*Problem to solve*. Which lines of the entries contain the string "queries"? Please find them and copy them.
*** Opening of Data provided ***
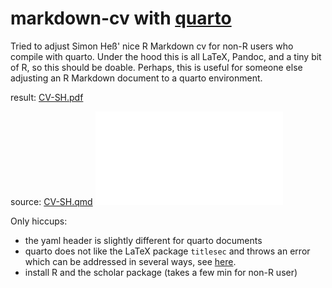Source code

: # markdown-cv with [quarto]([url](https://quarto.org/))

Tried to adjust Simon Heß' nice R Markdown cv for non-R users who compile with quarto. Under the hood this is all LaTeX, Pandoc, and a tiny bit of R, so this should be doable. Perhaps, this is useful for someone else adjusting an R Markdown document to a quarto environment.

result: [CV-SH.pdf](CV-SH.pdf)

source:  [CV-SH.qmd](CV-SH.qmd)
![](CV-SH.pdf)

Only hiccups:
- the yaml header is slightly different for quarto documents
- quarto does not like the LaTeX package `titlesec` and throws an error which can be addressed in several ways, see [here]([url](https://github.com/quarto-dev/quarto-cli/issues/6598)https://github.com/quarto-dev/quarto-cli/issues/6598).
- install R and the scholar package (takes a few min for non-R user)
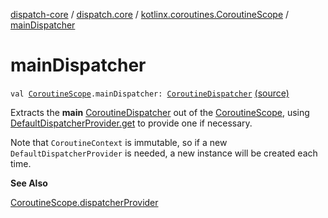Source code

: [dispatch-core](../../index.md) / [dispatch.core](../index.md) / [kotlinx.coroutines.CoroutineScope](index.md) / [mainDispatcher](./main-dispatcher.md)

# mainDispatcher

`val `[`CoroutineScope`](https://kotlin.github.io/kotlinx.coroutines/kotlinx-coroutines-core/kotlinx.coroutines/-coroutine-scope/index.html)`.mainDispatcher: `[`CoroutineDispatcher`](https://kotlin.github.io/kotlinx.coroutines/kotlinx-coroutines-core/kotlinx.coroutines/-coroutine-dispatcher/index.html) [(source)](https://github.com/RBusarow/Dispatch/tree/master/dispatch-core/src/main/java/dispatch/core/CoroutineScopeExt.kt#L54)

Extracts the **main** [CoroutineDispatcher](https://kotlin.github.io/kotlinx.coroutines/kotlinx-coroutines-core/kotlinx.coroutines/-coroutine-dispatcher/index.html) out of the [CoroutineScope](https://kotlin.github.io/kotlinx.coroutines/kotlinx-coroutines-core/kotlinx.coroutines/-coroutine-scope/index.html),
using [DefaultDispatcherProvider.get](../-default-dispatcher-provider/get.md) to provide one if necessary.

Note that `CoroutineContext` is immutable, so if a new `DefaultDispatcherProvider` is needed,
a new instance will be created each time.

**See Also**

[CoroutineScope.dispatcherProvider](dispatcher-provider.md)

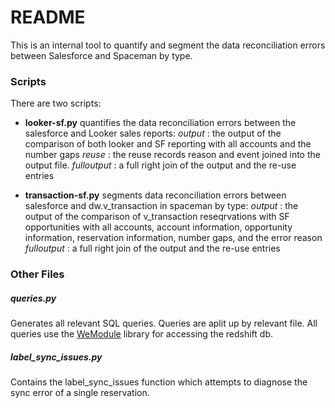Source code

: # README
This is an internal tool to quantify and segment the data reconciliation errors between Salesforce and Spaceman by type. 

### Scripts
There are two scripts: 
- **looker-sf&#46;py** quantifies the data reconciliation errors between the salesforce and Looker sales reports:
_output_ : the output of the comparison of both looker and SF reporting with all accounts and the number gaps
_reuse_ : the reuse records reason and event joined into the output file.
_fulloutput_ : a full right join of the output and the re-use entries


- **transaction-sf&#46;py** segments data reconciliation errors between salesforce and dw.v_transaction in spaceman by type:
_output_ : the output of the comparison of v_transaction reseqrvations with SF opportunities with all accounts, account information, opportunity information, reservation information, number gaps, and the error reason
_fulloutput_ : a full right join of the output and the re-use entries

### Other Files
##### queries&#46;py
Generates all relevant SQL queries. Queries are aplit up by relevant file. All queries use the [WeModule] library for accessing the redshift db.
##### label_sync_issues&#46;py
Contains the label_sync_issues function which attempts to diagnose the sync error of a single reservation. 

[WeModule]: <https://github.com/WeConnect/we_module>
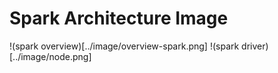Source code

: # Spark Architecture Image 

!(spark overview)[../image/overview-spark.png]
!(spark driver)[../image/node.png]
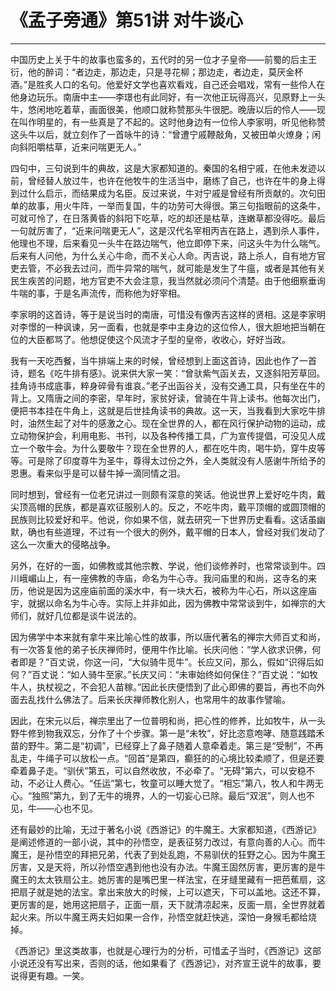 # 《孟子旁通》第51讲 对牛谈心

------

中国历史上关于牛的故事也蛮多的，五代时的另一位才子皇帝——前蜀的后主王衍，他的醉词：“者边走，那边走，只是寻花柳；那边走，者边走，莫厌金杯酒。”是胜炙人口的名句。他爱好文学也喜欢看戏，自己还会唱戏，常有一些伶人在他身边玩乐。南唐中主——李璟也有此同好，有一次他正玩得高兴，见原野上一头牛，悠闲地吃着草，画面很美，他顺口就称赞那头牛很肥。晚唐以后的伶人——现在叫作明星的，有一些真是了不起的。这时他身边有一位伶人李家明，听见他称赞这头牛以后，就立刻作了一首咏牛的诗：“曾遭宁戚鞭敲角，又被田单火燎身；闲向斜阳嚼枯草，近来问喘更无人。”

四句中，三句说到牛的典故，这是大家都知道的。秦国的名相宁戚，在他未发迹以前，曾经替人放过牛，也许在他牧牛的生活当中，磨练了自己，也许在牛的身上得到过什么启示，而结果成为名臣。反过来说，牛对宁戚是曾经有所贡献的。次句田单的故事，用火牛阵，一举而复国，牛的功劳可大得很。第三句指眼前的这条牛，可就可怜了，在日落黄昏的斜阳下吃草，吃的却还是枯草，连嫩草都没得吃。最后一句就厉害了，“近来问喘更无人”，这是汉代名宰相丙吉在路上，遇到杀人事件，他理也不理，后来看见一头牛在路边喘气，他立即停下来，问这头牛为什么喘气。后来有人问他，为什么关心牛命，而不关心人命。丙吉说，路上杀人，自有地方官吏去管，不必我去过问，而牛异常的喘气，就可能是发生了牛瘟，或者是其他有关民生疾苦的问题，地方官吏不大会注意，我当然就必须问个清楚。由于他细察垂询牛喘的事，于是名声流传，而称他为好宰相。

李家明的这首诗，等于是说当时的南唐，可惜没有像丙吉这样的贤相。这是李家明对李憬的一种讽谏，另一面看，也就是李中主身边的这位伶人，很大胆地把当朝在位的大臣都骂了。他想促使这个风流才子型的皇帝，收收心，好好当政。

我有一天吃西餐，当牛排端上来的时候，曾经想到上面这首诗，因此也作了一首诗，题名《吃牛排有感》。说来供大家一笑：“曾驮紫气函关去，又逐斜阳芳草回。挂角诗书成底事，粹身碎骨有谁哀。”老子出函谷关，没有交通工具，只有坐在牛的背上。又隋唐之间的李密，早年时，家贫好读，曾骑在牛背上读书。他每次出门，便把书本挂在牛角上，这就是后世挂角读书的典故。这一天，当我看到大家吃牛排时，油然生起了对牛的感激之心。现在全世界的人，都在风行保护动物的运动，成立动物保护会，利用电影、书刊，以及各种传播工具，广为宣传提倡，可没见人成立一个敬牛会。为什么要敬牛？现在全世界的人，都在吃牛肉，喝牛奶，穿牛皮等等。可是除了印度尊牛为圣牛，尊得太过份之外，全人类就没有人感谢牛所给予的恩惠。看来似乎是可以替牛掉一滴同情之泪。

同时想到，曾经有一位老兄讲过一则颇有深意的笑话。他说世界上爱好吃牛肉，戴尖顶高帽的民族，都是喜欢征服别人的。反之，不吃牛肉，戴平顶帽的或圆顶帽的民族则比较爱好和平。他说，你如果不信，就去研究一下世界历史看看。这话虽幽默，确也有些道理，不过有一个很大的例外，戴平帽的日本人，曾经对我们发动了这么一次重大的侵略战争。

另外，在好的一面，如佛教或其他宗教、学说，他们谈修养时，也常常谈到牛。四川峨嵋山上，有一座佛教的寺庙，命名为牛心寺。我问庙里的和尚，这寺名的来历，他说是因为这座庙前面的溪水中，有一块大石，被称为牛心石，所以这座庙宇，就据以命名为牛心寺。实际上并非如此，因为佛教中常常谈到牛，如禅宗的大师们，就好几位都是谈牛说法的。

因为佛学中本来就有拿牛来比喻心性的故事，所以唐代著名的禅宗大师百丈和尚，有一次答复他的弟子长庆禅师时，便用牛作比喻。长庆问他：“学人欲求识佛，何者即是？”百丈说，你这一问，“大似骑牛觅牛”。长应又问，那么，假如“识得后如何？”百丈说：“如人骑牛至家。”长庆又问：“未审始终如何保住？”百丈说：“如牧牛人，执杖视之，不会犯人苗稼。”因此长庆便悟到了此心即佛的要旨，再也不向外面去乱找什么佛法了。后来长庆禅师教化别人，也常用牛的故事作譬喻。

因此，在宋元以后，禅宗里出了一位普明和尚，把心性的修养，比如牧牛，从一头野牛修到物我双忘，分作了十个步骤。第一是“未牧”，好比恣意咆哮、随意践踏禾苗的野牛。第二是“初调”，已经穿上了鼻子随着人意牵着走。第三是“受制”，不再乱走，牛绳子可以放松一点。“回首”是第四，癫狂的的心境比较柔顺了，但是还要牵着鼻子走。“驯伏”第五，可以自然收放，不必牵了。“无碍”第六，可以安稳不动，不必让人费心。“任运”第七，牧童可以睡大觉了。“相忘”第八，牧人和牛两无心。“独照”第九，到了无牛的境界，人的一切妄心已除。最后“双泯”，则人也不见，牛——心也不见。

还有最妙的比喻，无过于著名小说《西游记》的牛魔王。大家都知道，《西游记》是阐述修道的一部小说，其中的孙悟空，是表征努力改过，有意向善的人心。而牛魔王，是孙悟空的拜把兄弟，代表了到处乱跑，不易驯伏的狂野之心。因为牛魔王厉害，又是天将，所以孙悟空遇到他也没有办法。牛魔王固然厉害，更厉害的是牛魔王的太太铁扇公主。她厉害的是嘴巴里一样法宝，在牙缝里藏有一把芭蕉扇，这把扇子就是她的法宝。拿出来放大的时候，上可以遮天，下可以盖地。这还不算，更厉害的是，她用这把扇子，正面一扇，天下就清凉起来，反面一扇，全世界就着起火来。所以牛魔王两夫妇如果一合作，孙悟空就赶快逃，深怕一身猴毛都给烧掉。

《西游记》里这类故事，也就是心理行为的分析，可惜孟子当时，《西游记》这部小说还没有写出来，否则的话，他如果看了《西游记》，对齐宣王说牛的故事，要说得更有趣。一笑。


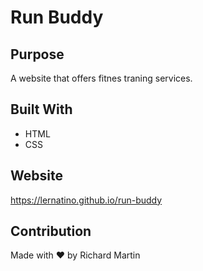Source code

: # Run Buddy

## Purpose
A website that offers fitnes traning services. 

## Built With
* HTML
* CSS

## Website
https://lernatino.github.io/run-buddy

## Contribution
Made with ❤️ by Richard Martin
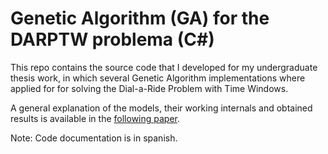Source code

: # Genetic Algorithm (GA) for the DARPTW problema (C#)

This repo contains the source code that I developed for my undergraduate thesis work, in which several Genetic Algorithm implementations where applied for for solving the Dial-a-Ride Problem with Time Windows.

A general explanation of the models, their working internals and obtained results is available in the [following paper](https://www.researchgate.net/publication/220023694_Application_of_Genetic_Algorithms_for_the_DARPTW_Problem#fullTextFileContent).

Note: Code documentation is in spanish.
*** Close of Data provided ***
*Finished exercise*.
##### queries&#46;py
Generates all relevant SQL queries. Queries are aplit up by relevant file. All queries use the [WeModule] library for accessing the redshift db.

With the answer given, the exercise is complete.